> Problem description:
The lines wanted run from the first one below through the one with "se connecter une". Return them exactly.

[Saved entries]
== == ==

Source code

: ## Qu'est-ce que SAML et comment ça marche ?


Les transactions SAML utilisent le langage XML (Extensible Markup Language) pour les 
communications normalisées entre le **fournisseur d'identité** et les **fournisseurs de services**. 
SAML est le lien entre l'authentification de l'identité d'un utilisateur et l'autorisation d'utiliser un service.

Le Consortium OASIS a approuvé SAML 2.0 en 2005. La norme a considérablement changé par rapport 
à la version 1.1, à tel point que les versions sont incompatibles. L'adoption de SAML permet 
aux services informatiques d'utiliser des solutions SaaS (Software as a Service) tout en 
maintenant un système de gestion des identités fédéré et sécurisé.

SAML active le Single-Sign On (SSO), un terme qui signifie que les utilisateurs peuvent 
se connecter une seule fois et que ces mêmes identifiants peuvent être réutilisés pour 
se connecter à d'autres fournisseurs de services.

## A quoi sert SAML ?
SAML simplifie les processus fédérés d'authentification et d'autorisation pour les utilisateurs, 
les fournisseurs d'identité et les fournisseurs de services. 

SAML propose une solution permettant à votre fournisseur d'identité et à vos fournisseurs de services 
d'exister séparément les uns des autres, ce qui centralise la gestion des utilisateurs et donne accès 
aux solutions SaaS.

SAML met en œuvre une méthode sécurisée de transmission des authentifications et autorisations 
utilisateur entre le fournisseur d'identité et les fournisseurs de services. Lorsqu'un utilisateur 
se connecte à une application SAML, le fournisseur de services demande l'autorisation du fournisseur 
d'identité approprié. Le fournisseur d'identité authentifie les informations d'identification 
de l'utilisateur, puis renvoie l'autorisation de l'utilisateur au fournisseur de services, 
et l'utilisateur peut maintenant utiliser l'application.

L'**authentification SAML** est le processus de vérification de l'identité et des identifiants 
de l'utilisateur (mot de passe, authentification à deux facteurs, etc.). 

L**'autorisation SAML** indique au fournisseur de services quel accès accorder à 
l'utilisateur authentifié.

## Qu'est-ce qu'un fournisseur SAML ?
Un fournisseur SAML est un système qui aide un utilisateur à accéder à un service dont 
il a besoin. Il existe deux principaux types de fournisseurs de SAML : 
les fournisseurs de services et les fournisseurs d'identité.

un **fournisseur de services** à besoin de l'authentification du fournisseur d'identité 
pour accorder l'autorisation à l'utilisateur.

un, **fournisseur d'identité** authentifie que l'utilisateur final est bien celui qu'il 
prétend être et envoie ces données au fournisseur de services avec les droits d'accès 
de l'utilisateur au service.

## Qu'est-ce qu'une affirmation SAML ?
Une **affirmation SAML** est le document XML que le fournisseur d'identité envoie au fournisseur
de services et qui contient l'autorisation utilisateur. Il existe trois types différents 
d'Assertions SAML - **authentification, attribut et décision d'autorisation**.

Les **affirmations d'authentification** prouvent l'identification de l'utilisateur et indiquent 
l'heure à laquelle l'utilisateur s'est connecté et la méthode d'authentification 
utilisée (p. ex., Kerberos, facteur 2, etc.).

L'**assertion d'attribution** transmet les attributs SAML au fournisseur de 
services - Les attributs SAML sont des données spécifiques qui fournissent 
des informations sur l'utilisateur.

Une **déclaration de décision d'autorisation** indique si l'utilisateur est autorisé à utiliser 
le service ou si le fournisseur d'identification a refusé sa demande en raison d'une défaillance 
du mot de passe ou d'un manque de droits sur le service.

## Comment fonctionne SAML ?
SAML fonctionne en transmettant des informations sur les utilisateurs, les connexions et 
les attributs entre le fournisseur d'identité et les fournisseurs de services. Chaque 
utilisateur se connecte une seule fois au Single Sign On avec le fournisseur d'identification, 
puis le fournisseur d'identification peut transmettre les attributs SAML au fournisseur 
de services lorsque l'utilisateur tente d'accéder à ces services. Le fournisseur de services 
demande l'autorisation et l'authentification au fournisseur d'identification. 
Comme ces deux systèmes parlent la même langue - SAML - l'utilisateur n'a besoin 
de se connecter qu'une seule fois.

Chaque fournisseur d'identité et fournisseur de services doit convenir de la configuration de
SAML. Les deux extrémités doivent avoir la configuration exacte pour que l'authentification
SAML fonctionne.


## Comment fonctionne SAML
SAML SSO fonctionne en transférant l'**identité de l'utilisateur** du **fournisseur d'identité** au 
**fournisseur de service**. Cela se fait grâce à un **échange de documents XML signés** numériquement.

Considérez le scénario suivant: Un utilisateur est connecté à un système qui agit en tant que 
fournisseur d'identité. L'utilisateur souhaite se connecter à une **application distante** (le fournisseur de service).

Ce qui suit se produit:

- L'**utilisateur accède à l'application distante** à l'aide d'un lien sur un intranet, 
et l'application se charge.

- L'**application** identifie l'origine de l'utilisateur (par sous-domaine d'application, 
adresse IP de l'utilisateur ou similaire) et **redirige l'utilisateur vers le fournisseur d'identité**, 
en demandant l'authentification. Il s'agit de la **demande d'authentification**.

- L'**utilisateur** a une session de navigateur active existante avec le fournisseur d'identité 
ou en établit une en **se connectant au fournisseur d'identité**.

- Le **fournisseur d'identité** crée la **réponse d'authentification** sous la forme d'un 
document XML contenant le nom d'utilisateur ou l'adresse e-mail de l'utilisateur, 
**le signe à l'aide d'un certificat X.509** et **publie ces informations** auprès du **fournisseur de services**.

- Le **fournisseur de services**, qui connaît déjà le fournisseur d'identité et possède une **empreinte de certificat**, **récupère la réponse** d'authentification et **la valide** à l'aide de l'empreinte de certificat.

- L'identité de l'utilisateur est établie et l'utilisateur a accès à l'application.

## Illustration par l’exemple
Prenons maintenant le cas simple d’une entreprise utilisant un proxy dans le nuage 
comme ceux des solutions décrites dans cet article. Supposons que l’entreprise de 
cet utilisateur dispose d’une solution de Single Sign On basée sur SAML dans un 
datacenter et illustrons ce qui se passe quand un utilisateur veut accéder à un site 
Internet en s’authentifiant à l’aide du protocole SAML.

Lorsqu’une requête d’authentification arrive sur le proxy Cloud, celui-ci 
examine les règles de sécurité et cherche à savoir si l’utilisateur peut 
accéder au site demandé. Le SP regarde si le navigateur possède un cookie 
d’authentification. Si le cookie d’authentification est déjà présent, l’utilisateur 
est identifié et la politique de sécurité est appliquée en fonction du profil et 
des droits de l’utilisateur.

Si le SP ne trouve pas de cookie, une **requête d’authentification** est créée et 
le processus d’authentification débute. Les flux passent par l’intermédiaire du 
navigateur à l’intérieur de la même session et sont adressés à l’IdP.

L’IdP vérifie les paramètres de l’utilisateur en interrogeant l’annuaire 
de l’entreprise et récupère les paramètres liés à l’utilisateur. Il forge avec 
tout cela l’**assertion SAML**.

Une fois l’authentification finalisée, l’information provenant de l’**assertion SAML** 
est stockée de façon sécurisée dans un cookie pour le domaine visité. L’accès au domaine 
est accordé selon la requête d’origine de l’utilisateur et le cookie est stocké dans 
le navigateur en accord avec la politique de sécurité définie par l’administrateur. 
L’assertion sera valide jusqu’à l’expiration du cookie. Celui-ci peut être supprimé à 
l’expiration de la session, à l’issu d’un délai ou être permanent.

== == ==

> Answer box:
Source code

: ## Qu'est-ce que SAML et comment ça marche ?


Les transactions SAML utilisent le langage XML (Extensible Markup Language) pour les 
communications normalisées entre le **fournisseur d'identité** et les **fournisseurs de services**. 
SAML est le lien entre l'authentification de l'identité d'un utilisateur et l'autorisation d'utiliser un service.

Le Consortium OASIS a approuvé SAML 2.0 en 2005. La norme a considérablement changé par rapport 
à la version 1.1, à tel point que les versions sont incompatibles. L'adoption de SAML permet 
aux services informatiques d'utiliser des solutions SaaS (Software as a Service) tout en 
maintenant un système de gestion des identités fédéré et sécurisé.

SAML active le Single-Sign On (SSO), un terme qui signifie que les utilisateurs peuvent 
se connecter une seule fois et que ces mêmes identifiants peuvent être réutilisés pour 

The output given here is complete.